_What to do:_ In the listing below, find each line with the string "Phase" and report it.

----------------

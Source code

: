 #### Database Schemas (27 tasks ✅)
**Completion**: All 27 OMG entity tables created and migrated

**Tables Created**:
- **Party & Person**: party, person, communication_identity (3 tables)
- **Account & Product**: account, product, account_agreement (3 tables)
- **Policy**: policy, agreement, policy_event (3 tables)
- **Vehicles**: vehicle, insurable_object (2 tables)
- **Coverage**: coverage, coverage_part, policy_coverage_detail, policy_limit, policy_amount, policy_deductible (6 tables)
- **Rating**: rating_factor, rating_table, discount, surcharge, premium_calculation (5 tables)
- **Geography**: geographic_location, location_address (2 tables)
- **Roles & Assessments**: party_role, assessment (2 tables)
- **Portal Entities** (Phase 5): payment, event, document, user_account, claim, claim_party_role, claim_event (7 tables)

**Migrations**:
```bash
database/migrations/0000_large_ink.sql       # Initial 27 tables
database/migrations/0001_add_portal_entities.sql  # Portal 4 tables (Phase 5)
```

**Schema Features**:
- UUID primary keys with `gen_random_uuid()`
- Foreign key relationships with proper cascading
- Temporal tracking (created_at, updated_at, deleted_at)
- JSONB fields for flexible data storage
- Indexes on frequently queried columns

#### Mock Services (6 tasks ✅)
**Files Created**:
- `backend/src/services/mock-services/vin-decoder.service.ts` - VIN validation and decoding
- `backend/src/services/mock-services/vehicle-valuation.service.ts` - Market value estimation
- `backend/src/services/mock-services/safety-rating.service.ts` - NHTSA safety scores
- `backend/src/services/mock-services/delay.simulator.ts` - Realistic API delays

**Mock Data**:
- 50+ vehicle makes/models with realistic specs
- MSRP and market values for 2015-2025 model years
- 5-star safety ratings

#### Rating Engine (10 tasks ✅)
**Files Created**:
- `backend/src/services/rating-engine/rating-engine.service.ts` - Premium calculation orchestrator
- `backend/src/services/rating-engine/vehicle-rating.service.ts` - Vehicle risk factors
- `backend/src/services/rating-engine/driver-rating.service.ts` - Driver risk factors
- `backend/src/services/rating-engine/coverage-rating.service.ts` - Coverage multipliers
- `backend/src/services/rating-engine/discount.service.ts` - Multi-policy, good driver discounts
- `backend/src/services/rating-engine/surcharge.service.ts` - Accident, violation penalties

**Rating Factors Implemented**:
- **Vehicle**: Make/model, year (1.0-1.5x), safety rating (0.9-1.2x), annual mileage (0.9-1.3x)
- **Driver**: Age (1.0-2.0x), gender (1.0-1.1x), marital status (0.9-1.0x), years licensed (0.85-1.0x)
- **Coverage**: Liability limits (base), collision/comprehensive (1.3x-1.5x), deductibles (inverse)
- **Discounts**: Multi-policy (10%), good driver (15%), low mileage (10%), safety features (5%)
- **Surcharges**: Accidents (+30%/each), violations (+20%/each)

----------------

_Response box:_
- **Portal Entities** (Phase 5): payment, event, document, user_account, claim, claim_party_role, claim_event (7 tables)
database/migrations/0001_add_portal_entities.sql  # Portal 4 tables (Phase 5)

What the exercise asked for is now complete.